Now I have nothing against fairy tale retellings and adaptions. In fact, I love many of them. The lovely Czech TV fairy tale adaptions such as the 1973 Christmas classic Three Wishes for Cinderella (Drei Haselnüsse für Aschenbrödel/Tri orísky pro Popelku) or the wonderfully romantic and slyly satirical TV series The Fairy Tale Bride (Arabela) from 1979 were staples of my childhood and are still as delightful as they were back when I was six. The classic animated Disney film versions of Snow White, Cinderella and Sleeping Beauty are still as gorgeous as they were back in the late 1930s to 1950s when they were painstakingly animated by hand. And the world would certainly be poorer without Angela Carter’s In the Company of Wolves, Robin McKinley’s Spindle’s End and Rose Daughter, Jackson Pearce’s Sisters Red, Shannon Hale’s The Goose Girl or Jim C. Hines’ The Stepsister Scheme.

However, there is still a world of difference between a retelling – no matter how wonderfully done – and the originals. I remember when I first saw the classic Disney fairy tale adaptions and read beautifully illustrated children’s books from the US (there was a series of fairy tale picture books illustrated with photos of beautiful cloth puppets in the late 1970s – this flickr set has some images) as a young child, I asked my mother why those beautiful films and books got the stories all wrong. Because as someone who had had the original tales read to her as bedtime stories, I couldn’t help but see that those American films and picture books were missing a lot of parts, mostly the grislier details of dancing to death on red hot coals and chopping off your own toes and heels to fit into the glass slipper.

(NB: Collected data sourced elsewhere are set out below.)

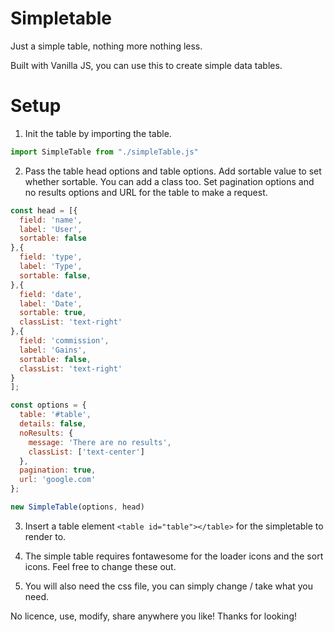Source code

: # Simpletable
Just a simple table, nothing more nothing less.

Built with Vanilla JS, you can use this to create simple data tables.

# Setup

1. Init the table by importing the table.

```javascript
import SimpleTable from "./simpleTable.js"
```

2. Pass the table head options and table options. Add sortable value to set whether sortable. You can add a class too. Set pagination options and no results options and URL for the table to make a request. 

```javascript
const head = [{
  field: 'name',
  label: 'User',
  sortable: false
},{
  field: 'type',
  label: 'Type',
  sortable: false,
},{
  field: 'date',
  label: 'Date',
  sortable: true,
  classList: 'text-right'
},{
  field: 'commission',
  label: 'Gains',
  sortable: false,
  classList: 'text-right'
}
];

const options = {
  table: '#table',
  details: false,
  noResults: {
    message: 'There are no results',
    classList: ['text-center']
  },
  pagination: true,
  url: 'google.com'
};

new SimpleTable(options, head)
```

3. Insert a table element `<table id="table"></table>` for the simpletable to render to.

4. The simple table requires fontawesome for the loader icons and the sort icons. Feel free to change these out.

5. You will also need the css file, you can simply change / take what you need.

No licence, use, modify, share anywhere you like! Thanks for looking!
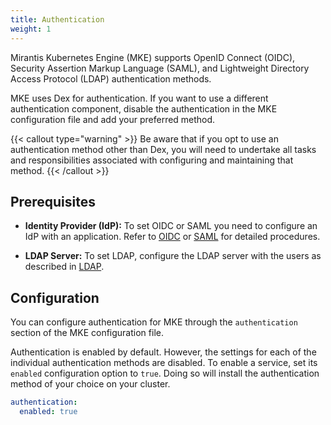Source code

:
 ```yaml
---
title: Authentication
weight: 1
---
```


Mirantis Kubernetes Engine (MKE) supports OpenID Connect (OIDC),
Security Assertion Markup Language (SAML), and Lightweight Directory
Access Protocol (LDAP) authentication methods.

MKE uses Dex for authentication. If you want to use a different authentication
component, disable the authentication in the MKE configuration file and add
your preferred method.

{{< callout type="warning" >}}
  Be aware that if you opt to use an authentication method other than Dex,
   you will need to undertake all tasks and responsibilities associated with
   configuring and maintaining that method.
{{< /callout >}}

## Prerequisites

- **Identity Provider (IdP):** To set OIDC or SAML you need to configure an IdP
  with an application. Refer to [OIDC](../../operations/authentication/OIDC-providers/OIDC) or
  [SAML](../../operations/authentication/SAML-providers/SAML) for detailed procedures.

- **LDAP Server:** To set LDAP, configure the LDAP server with the users as described in
  [LDAP](../../operations/authentication/LDAP).

## Configuration

You can configure authentication for MKE through the `authentication` section
of the MKE configuration file.

Authentication is enabled by default. However, the settings for each of the individual
authentication methods are disabled. To enable a service, set its `enabled` configuration
option to `true`. Doing so will install the authentication method of your choice
on your cluster.

```yaml
authentication:
  enabled: true
```
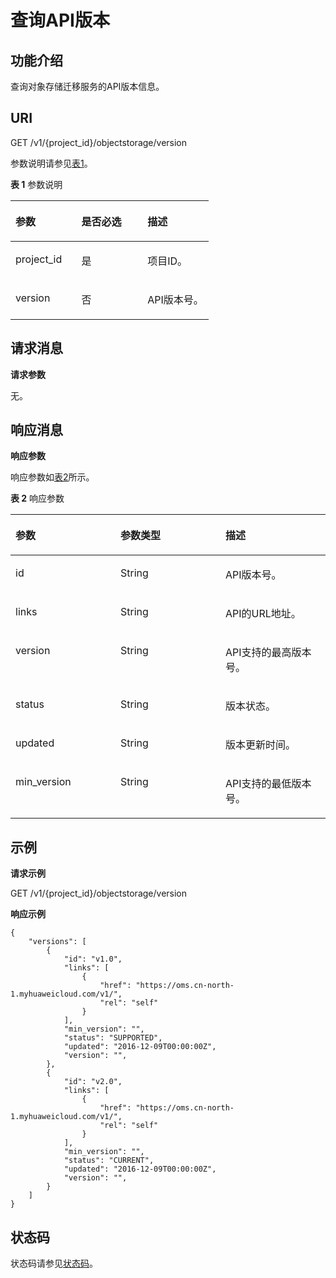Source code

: # 查询API版本<a name="oms_api_0013"></a>

## 功能介绍<a name="section21679321"></a>

查询对象存储迁移服务的API版本信息。

## URI<a name="section60896162"></a>

GET /v1/\{project\_id\}/objectstorage/version

参数说明请参见[表1](#table48602288)。

**表 1**  参数说明

<a name="table48602288"></a>
<table><thead align="left"><tr id="row53442317"><th class="cellrowborder" valign="top" width="33.33333333333333%" id="mcps1.2.4.1.1"><p id="p33860402"><a name="p33860402"></a><a name="p33860402"></a>参数</p>
</th>
<th class="cellrowborder" valign="top" width="33.33333333333333%" id="mcps1.2.4.1.2"><p id="p58338056"><a name="p58338056"></a><a name="p58338056"></a>是否必选</p>
</th>
<th class="cellrowborder" valign="top" width="33.33333333333333%" id="mcps1.2.4.1.3"><p id="p27762102"><a name="p27762102"></a><a name="p27762102"></a>描述</p>
</th>
</tr>
</thead>
<tbody><tr id="row34137829"><td class="cellrowborder" valign="top" width="33.33333333333333%" headers="mcps1.2.4.1.1 "><p id="p13700797"><a name="p13700797"></a><a name="p13700797"></a>project_id</p>
</td>
<td class="cellrowborder" valign="top" width="33.33333333333333%" headers="mcps1.2.4.1.2 "><p id="p14131123114107"><a name="p14131123114107"></a><a name="p14131123114107"></a>是</p>
</td>
<td class="cellrowborder" valign="top" width="33.33333333333333%" headers="mcps1.2.4.1.3 "><p id="p109055560105"><a name="p109055560105"></a><a name="p109055560105"></a>项目ID。</p>
</td>
</tr>
<tr id="row1965181018116"><td class="cellrowborder" valign="top" width="33.33333333333333%" headers="mcps1.2.4.1.1 "><p id="p176541020112"><a name="p176541020112"></a><a name="p176541020112"></a>version</p>
</td>
<td class="cellrowborder" valign="top" width="33.33333333333333%" headers="mcps1.2.4.1.2 "><p id="p15661110121111"><a name="p15661110121111"></a><a name="p15661110121111"></a>否</p>
</td>
<td class="cellrowborder" valign="top" width="33.33333333333333%" headers="mcps1.2.4.1.3 "><p id="p0661910141113"><a name="p0661910141113"></a><a name="p0661910141113"></a>API版本号。</p>
</td>
</tr>
</tbody>
</table>

## 请求消息<a name="section34343508"></a>

**请求参数**

无。

## 响应消息<a name="section40656116"></a>

**响应参数**

响应参数如[表2](#table9555503)所示。

**表 2**  响应参数

<a name="table9555503"></a>
<table><thead align="left"><tr id="row55898385"><th class="cellrowborder" valign="top" width="33.33333333333333%" id="mcps1.2.4.1.1"><p id="p31475357"><a name="p31475357"></a><a name="p31475357"></a>参数</p>
</th>
<th class="cellrowborder" valign="top" width="33.33333333333333%" id="mcps1.2.4.1.2"><p id="p66476022"><a name="p66476022"></a><a name="p66476022"></a>参数类型</p>
</th>
<th class="cellrowborder" valign="top" width="33.33333333333333%" id="mcps1.2.4.1.3"><p id="p8676909"><a name="p8676909"></a><a name="p8676909"></a>描述</p>
</th>
</tr>
</thead>
<tbody><tr id="row31741019"><td class="cellrowborder" valign="top" width="33.33333333333333%" headers="mcps1.2.4.1.1 "><p id="p20885750"><a name="p20885750"></a><a name="p20885750"></a>id</p>
</td>
<td class="cellrowborder" valign="top" width="33.33333333333333%" headers="mcps1.2.4.1.2 "><p id="p14024165"><a name="p14024165"></a><a name="p14024165"></a>String</p>
</td>
<td class="cellrowborder" valign="top" width="33.33333333333333%" headers="mcps1.2.4.1.3 "><p id="p6296289"><a name="p6296289"></a><a name="p6296289"></a>API版本号。</p>
</td>
</tr>
<tr id="row56666602"><td class="cellrowborder" valign="top" width="33.33333333333333%" headers="mcps1.2.4.1.1 "><p id="p26592044"><a name="p26592044"></a><a name="p26592044"></a>links</p>
</td>
<td class="cellrowborder" valign="top" width="33.33333333333333%" headers="mcps1.2.4.1.2 "><p id="p6471942"><a name="p6471942"></a><a name="p6471942"></a>String</p>
</td>
<td class="cellrowborder" valign="top" width="33.33333333333333%" headers="mcps1.2.4.1.3 "><p id="p49614245"><a name="p49614245"></a><a name="p49614245"></a>API的URL地址。</p>
</td>
</tr>
<tr id="row43875021"><td class="cellrowborder" valign="top" width="33.33333333333333%" headers="mcps1.2.4.1.1 "><p id="p64215808"><a name="p64215808"></a><a name="p64215808"></a>version</p>
</td>
<td class="cellrowborder" valign="top" width="33.33333333333333%" headers="mcps1.2.4.1.2 "><p id="p34097968"><a name="p34097968"></a><a name="p34097968"></a>String</p>
</td>
<td class="cellrowborder" valign="top" width="33.33333333333333%" headers="mcps1.2.4.1.3 "><p id="p42925989"><a name="p42925989"></a><a name="p42925989"></a>API支持的最高版本号。</p>
</td>
</tr>
<tr id="row50789581"><td class="cellrowborder" valign="top" width="33.33333333333333%" headers="mcps1.2.4.1.1 "><p id="p20315403"><a name="p20315403"></a><a name="p20315403"></a>status</p>
</td>
<td class="cellrowborder" valign="top" width="33.33333333333333%" headers="mcps1.2.4.1.2 "><p id="p34934986"><a name="p34934986"></a><a name="p34934986"></a>String</p>
</td>
<td class="cellrowborder" valign="top" width="33.33333333333333%" headers="mcps1.2.4.1.3 "><p id="p31678442"><a name="p31678442"></a><a name="p31678442"></a>版本状态。</p>
</td>
</tr>
<tr id="row16670523"><td class="cellrowborder" valign="top" width="33.33333333333333%" headers="mcps1.2.4.1.1 "><p id="p8135151"><a name="p8135151"></a><a name="p8135151"></a>updated</p>
</td>
<td class="cellrowborder" valign="top" width="33.33333333333333%" headers="mcps1.2.4.1.2 "><p id="p54967495"><a name="p54967495"></a><a name="p54967495"></a>String</p>
</td>
<td class="cellrowborder" valign="top" width="33.33333333333333%" headers="mcps1.2.4.1.3 "><p id="p65812741"><a name="p65812741"></a><a name="p65812741"></a>版本更新时间。</p>
</td>
</tr>
<tr id="row94291718693"><td class="cellrowborder" valign="top" width="33.33333333333333%" headers="mcps1.2.4.1.1 "><p id="p05198251690"><a name="p05198251690"></a><a name="p05198251690"></a>min_version</p>
</td>
<td class="cellrowborder" valign="top" width="33.33333333333333%" headers="mcps1.2.4.1.2 "><p id="p165198251596"><a name="p165198251596"></a><a name="p165198251596"></a>String</p>
</td>
<td class="cellrowborder" valign="top" width="33.33333333333333%" headers="mcps1.2.4.1.3 "><p id="p2519125395"><a name="p2519125395"></a><a name="p2519125395"></a>API支持的最低版本号。</p>
</td>
</tr>
</tbody>
</table>

## 示例<a name="section30360724"></a>

**请求示例**

GET /v1/\{project\_id\}/objectstorage/version

**响应示例**

```
{
    "versions": [
        {
            "id": "v1.0",
            "links": [
                {
                    "href": "https://oms.cn-north-1.myhuaweicloud.com/v1/",
                    "rel": "self"
                }
            ],
            "min_version": "",
            "status": "SUPPORTED",
            "updated": "2016-12-09T00:00:00Z",
            "version": "",
        },
        {
            "id": "v2.0",
            "links": [
                {
                    "href": "https://oms.cn-north-1.myhuaweicloud.com/v1/",
                    "rel": "self"
                }
            ],
            "min_version": "",
            "status": "CURRENT",
            "updated": "2016-12-09T00:00:00Z",
            "version": "",
        }
    ]
}
```

## 状态码<a name="section43299552"></a>

状态码请参见[状态码](状态码.md)。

The reason was – so my mother told me – that American kids got scared more easily than German kids, so the scarier and bloodier bits of the fairy tales were taken out in the USA. Typing this as an adult, it seems unintentionally funny, though as a kid I fully accepted this and even refrained from telling my American kindergarten friends that this was not how the story goes, because after all I did not want them to be scared. In fact, my mother even got it sort of right, though adult me of course knows that it was the parents rather than the kids who were the problem. American kids would likely have loved Grimm’s original fairy tales with all the blood and the cannibalism and the vague sexual references to pregnancies just as much as I did. Still, I accepted that those cloth doll picture books and Disney films and Czech fairy tale movies were just a version of the story, not the version.

Hence I was stunned when I realized that to many people, often but not limited to Americans, the Disney versions were the real versions of the respective tales and any other versions, including the originals, just some form of aberration. In retrospect, I shouldn’t have been so shocked – after all, I knew that Americans only got to see Grimm’s Fairy Tales in cleaned up and watered down editions with gorgeous packaging during childhood, so how on Earth should they know that the real version of the tales was often much darker and more violent, when they’ve never been exposed to it?

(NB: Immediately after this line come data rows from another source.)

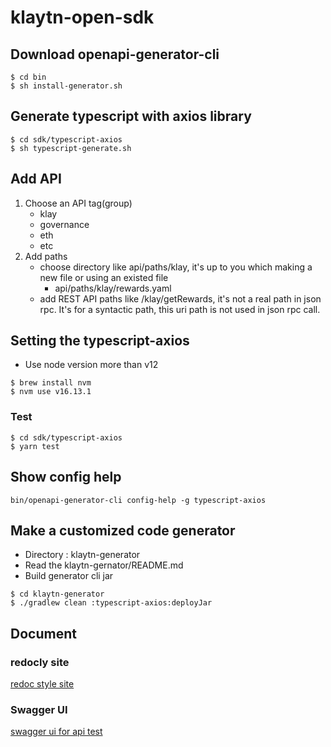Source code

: # klaytn-open-sdk

## Download openapi-generator-cli
```shell
$ cd bin
$ sh install-generator.sh
```

## Generate typescript with axios library 
```shell
$ cd sdk/typescript-axios
$ sh typescript-generate.sh
```

## Add API
1. Choose an API tag(group)
    - klay
    - governance
    - eth
    - etc 
1. Add paths
    - choose directory like api/paths/klay, it's up to you which making a new file or using an existed file
      - api/paths/klay/rewards.yaml
    - add REST API paths like /klay/getRewards, it's not a real path in json rpc. It's for a syntactic path, this uri path is not used in json rpc call.

## Setting the typescript-axios
- Use node version more than v12
```shell
$ brew install nvm
$ nvm use v16.13.1
```

### Test
```shell
$ cd sdk/typescript-axios
$ yarn test
```

## Show config help 
```shell
bin/openapi-generator-cli config-help -g typescript-axios
```

## Make a customized code generator
- Directory : klaytn-generator
- Read the klaytn-gernator/README.md
- Build generator cli jar
```shell
$ cd klaytn-generator
$ ./gradlew clean :typescript-axios:deployJar 
```

## Document
### redocly site
[redoc style site](hhttps://henry-will.github.io/klaytn-open-sdk/)
### Swagger UI
[swagger ui for api test](https://henry-will.github.io/klaytn-open-sdk/SwaggerUI/)
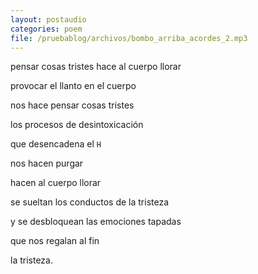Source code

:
 ```yaml
---
layout: postaudio
categories: poem
file: /pruebablog/archivos/bombo_arriba_acordes_2.mp3
---
```


pensar cosas tristes hace al cuerpo llorar

provocar el llanto en el cuerpo

nos hace pensar cosas tristes

los procesos de desintoxicación

que desencadena el `H`

nos hacen purgar

hacen al cuerpo llorar

se sueltan los conductos de la tristeza

y se desbloquean las emociones tapadas

que nos regalan al fin

la tristeza.
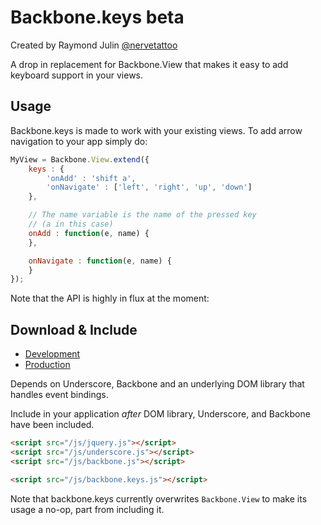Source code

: Backbone.keys beta
=============================

Created by Raymond Julin [@nervetattoo](http://twitter.com/nervetattoo)

A drop in replacement for Backbone.View that makes it easy to add
keyboard support in your views.

## Usage ##

Backbone.keys is made to work with your existing views.
To add arrow navigation to your app simply do:

```javascript
MyView = Backbone.View.extend({
    keys : {
        'onAdd' : 'shift a',
        'onNavigate' : ['left', 'right', 'up', 'down']
    },

    // The name variable is the name of the pressed key
    // (a in this case)
    onAdd : function(e, name) {
    },

    onNavigate : function(e, name) {
    }
});
``` 

Note that the API is highly in flux at the moment:

## Download & Include ##

* [Development](https://raw.github.com/nervetattoo/backbone.touch/master/backbone.touch.js)
* [Production](https://raw.github.com/nervetattoo/backbone.touch/master/dist/backbone.touch.min.js)

Depends on Underscore, Backbone and an underlying DOM library that handles event bindings.

Include in your application *after* DOM library, Underscore, and Backbone have been
included.

``` html
<script src="/js/jquery.js"></script>
<script src="/js/underscore.js"></script>
<script src="/js/backbone.js"></script>

<script src="/js/backbone.keys.js"></script>
```

Note that backbone.keys currently overwrites `Backbone.View` to make its usage
a no-op, part from including it.

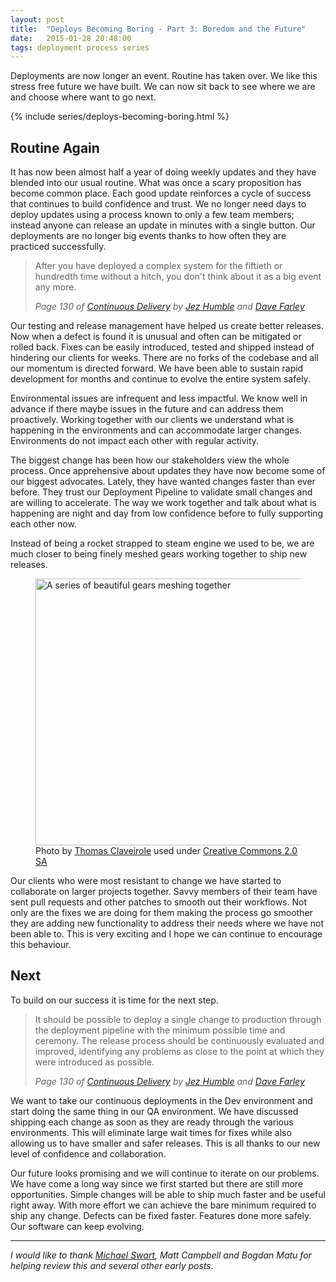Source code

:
 ```yaml
---
layout: post
title:  "Deploys Becoming Boring - Part 3: Boredom and the Future"
date:   2015-01-28 20:48:00
tags: deployment process series
---
```


Deployments are now longer an event. Routine has taken over. We like this
stress free future we have built. We can now sit back to see where we are
and choose where want to go next.

{% include series/deploys-becoming-boring.html %}

Routine Again
---------------------------------------

It has now been almost half a year of doing weekly updates and they have blended
into our usual routine. What was once a scary proposition has become
common place. Each good update reinforces a cycle of success
that continues to build confidence and trust. We no longer need days to deploy
updates using a process known to only a few team members; instead anyone can
release an update in minutes with a single button. Our deployments are no
longer big events thanks to how often they are practiced successfully.

> After you have deployed a complex system for the fiftieth or hundredth time
> without a hitch, you don't think about it as a big event any more.
>
> <cite>Page 130 of [Continuous Delivery][cd]
> by [Jez Humble][jez] and [Dave Farley][dave]
> </cite>

Our testing and release management have helped us create better releases. Now
when a defect is found it is unusual and often can be mitigated or rolled back.
Fixes can be easily introduced, tested and shipped instead of hindering our
clients for weeks. There are no forks of the codebase and all our momentum is
directed forward. We have been able to sustain rapid development for months and
continue to evolve the entire system safely.

Environmental issues are infrequent and less impactful. We know well in advance
if there maybe issues in the future and can address them proactively. Working
together with our clients we understand what is happening in the environments
and can accommodate larger changes. Environments do not impact each other with
regular activity.

The biggest change has been how our stakeholders view the whole process. Once
apprehensive about updates they have now become some of our biggest advocates.
Lately, they have wanted changes faster than ever before. They trust our
Deployment Pipeline to validate small changes and are willing to accelerate.
The way we work together and talk about what is happening are night and day
from low confidence before to fully supporting each other now.

Instead of being a rocket strapped to steam engine we used to be, we are much
closer to being finely meshed gears working together to ship new releases.

<figure>
	<a href="https://www.flickr.com/photos/thomasclaveirole/463202335" style="display: inline" title="Gears by Thomas Claveirole used under Creative Commons 2.0 SA from Flickr">
		<img src="https://farm1.staticflickr.com/167/463202335_fb1766d33c_z.jpg" width="640" height="427" alt="A series of beautiful gears meshing together">
	</a>
	<figcaption>
	 Photo by <a href="https://www.flickr.com/photos/thomasclaveirole/463202335">Thomas Claveirole</a> used under <a rel="license" href="https://creativecommons.org/licenses/by-sa/2.0/">Creative Commons 2.0 SA</a>
	</figcaption>
</figure>

Our clients who were most resistant to change we have started to
collaborate on larger projects together. Savvy members of their team have sent
pull requests and other patches to smooth out their workflows. Not only are the
fixes we are doing for them making the process go smoother they are adding new
functionality to address their needs where we have not been able to. This is
very exciting and I hope we can continue to encourage this behaviour.

Next
---------------------------------------

To build on our success it is time for the next step.

> It should be possible to deploy a single change
> to production through the deployment pipeline with the minimum possible time
> and ceremony. The release process should be continuously evaluated and
> improved, identifying any problems as close to the point at which they were
> introduced as possible.
>
> <cite>Page 130 of [Continuous Delivery][cd]
> by [Jez Humble][jez] and [Dave Farley][dave]
> </cite>

We want to take our continuous deployments in the Dev
environment and start doing the same thing in our QA environment.
We have discussed shipping each change as soon as they are ready through the
various environments. This will eliminate large wait times for fixes while also
allowing us to have smaller and safer releases. This is all thanks to our new
level of confidence and collaboration.

Our future looks promising and we will continue to iterate on our problems. We
have come a long way since we first started but there are still more
opportunities. Simple changes will be able to ship much faster and be useful
right away. With more effort we can achieve the bare minimum required to ship any change.
Defects can be fixed faster. Features done more safely. Our software can keep
evolving.

<hr/>

*I would like to thank [Michael Swart][swart], Matt Campbell and Bogdan Matu
for helping review this and several other early posts.*

[jez]:      https://twitter.com/jezhumble
[dave]:     https://twitter.com/davefarley77
[cd]:       http://www.amazon.com/dp/B003YMNVC0/
[swart]:    http://michaeljswart.com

But various adaptions and retellings are not just crowding out the original tales – in fact, plenty of people now believe that the original Grimm’s Fairy Tales are hopelessly outdated and irrelevant for people living today, because they don’t match modern western narrative styles anymore. A few months ago, I got into a fight with someone on an internet forum who claimed that Grimm’s Fairy Tales were a classic that was no longer relevant and no longer read. I’ve also recently come across at least two interviews with writers I otherwise respect (no links because one was a TV interview and I cannot locate the other) who had written retellings of various classic fairy tales, not just because they had a cool idea for a retelling, but because the originals were deemed to old-fashioned for modern audiences. And in all cases, the complaints were very similar, namely that the characters in the tales were too blank, that they often had no personality beyond “good”, “evil”, “lazy” or “courageous”, that some of them didn’t even have names and that in a few cases the gender of a character was not obvious, for the character was only referred to as “the child”.

And both times I read the interview and thought, “Well, duh.” Because all the supposed deficiencies given are due to the fact that Grimm’s Fairy Tales come from the oral tradition, where things that look like bugs in written storytelling (e.g. one-dimensional characters without names and with little personality) are actually features. Because telling a story is different from writing it down, as anybody who’s ever tried to do both knows. And indeed, fairy tales are best told rather than read out. When I was very young, my mother would sometimes tell a fairy tale – one of the really common ones like Cinderella or Snow White or Little Red Riding Hood or Hansel and Gretel that everybody knows – rather than read from a book. The experience is quite different, both for the teller and the audience. I’d advise everybody who has young children to try it at least once. Pick a fairy tale you like and know very well and just tell it in your own words rather than read it out.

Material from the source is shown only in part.